TASK INPUTS section start

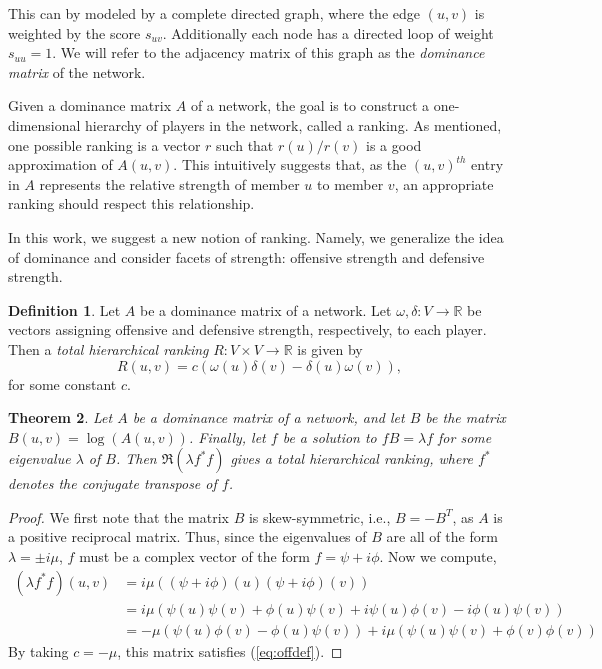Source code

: \documentclass[a4,11pt,twoside,leqno]{report}
\newtheorem{thm}{Theorem}[section]
\theoremstyle{definition}
\newtheorem{defn}[thm]{Definition}
\theoremstyle{remark}
\numberwithin{equation}{section}
\newcommand{\R}{\mathbb{R}}
\begin{document}
This can by modeled by a complete directed graph, where the edge $(u,v)$ is
weighted by the score $s_{uv}$.  Additionally each node has a directed loop of
weight $s_{uu} = 1$.  We will refer to the adjacency matrix of this graph as
the \emph{dominance matrix} of the network.

Given a dominance matrix $A$ of a network, the goal is to construct a
one-dimensional hierarchy of players in the network, called a ranking.  As
mentioned, one possible ranking is a vector $r$ such that $r(u)/r(v)$ is a good
approximation of $A(u,v)$.  This intuitively suggests that, as the $(u,v)^{th}$
entry in $A$ represents the relative strength of member $u$ to member $v$, an
appropriate ranking should respect this relationship.

In this work, we suggest a new notion of ranking.  Namely, we generalize the
idea of dominance and consider facets of strength: offensive strength and
defensive strength.

\begin{defn}
Let $A$ be a dominance matrix of a network.  Let $\omega, \delta: V\rightarrow
\R$ be vectors assigning offensive and defensive strength, respectively, to each
player.  Then a \emph{total hierarchical ranking} $R: V\times V \rightarrow \R$
is given by
\begin{equation}\label{eq:offdef}
R(u,v) = c(\omega(u)\delta(v) - \delta(u)\omega(v)),
\end{equation}
for some constant $c$.
\end{defn}

\begin{thm}\label{thm:thr}
Let $A$ be a dominance matrix of a network, and let $B$ be the matrix $B(u,v) =
\log(A(u,v))$.  Finally, let $f$ be a solution to $fB = \lambda f$ for some
eigenvalue $\lambda$ of $B$.  Then $\Re(\lambda f^*f)$ gives a total
hierarchical ranking, where $f^*$ denotes the conjugate transpose of $f$.
\end{thm}

\begin{proof}
We first note that the matrix $B$ is skew-symmetric, i.e., $B = -B^T$, as $A$ is
a positive reciprocal matrix.  Thus, since the eigenvalues of $B$ are all of the
form $\lambda = \pm i\mu$, $f$ must be a complex vector of the form $f = \psi +
i\phi$.  Now we compute,
\begin{align*}
(\lambda f^* f)(u,v) &= i\mu((\psi+i\phi)(u)(\psi+i\phi)(v))\\
&= i\mu(\psi(u)\psi(v) + \phi(u)\psi(v) + i\psi(u)\phi(v) -i\phi(u)\psi(v))\\
&= -\mu(\psi(u)\phi(v) - \phi(u)\psi(v)) + i\mu(\psi(u)\psi(v) + \phi(v)\phi(v))
\end{align*}
By taking $c = -\mu$, this matrix satisfies (\ref{eq:offdef}).
\end{proof}
\end{document}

TASK INPUTS section end

= EXERCISE REQUIREMENTS =
Set down every entry exactly; omit the pictures.

= SOLUTION FOR THIS PROBLEM =
Source code

: \documentclass[a4,11pt,twoside,leqno]{report}
\newtheorem{thm}{Theorem}[section]
\theoremstyle{definition}
\newtheorem{defn}[thm]{Definition}
\theoremstyle{remark}
\numberwithin{equation}{section}
\newcommand{\R}{\mathbb{R}}
\begin{document}
This can by modeled by a complete directed graph, where the edge $(u,v)$ is
weighted by the score $s_{uv}$.  Additionally each node has a directed loop of
weight $s_{uu} = 1$.  We will refer to the adjacency matrix of this graph as
the \emph{dominance matrix} of the network.

Given a dominance matrix $A$ of a network, the goal is to construct a
one-dimensional hierarchy of players in the network, called a ranking.  As
mentioned, one possible ranking is a vector $r$ such that $r(u)/r(v)$ is a good
approximation of $A(u,v)$.  This intuitively suggests that, as the $(u,v)^{th}$
entry in $A$ represents the relative strength of member $u$ to member $v$, an
appropriate ranking should respect this relationship.

In this work, we suggest a new notion of ranking.  Namely, we generalize the
idea of dominance and consider facets of strength: offensive strength and
defensive strength.

\begin{defn}
Let $A$ be a dominance matrix of a network.  Let $\omega, \delta: V\rightarrow
\R$ be vectors assigning offensive and defensive strength, respectively, to each
player.  Then a \emph{total hierarchical ranking} $R: V\times V \rightarrow \R$
is given by
\begin{equation}\label{eq:offdef}
R(u,v) = c(\omega(u)\delta(v) - \delta(u)\omega(v)),
\end{equation}
for some constant $c$.
\end{defn}

\begin{thm}\label{thm:thr}
Let $A$ be a dominance matrix of a network, and let $B$ be the matrix $B(u,v) =
\log(A(u,v))$.  Finally, let $f$ be a solution to $fB = \lambda f$ for some
eigenvalue $\lambda$ of $B$.  Then $\Re(\lambda f^*f)$ gives a total
hierarchical ranking, where $f^*$ denotes the conjugate transpose of $f$.
\end{thm}

\begin{proof}
We first note that the matrix $B$ is skew-symmetric, i.e., $B = -B^T$, as $A$ is
a positive reciprocal matrix.  Thus, since the eigenvalues of $B$ are all of the
form $\lambda = \pm i\mu$, $f$ must be a complex vector of the form $f = \psi +
i\phi$.  Now we compute,
\begin{align*}
(\lambda f^* f)(u,v) &= i\mu((\psi+i\phi)(u)(\psi+i\phi)(v))\\
&= i\mu(\psi(u)\psi(v) + \phi(u)\psi(v) + i\psi(u)\phi(v) -i\phi(u)\psi(v))\\
&= -\mu(\psi(u)\phi(v) - \phi(u)\psi(v)) + i\mu(\psi(u)\psi(v) + \phi(v)\phi(v))
\end{align*}
By taking $c = -\mu$, this matrix satisfies (\ref{eq:offdef}).
\end{proof}
\end{document}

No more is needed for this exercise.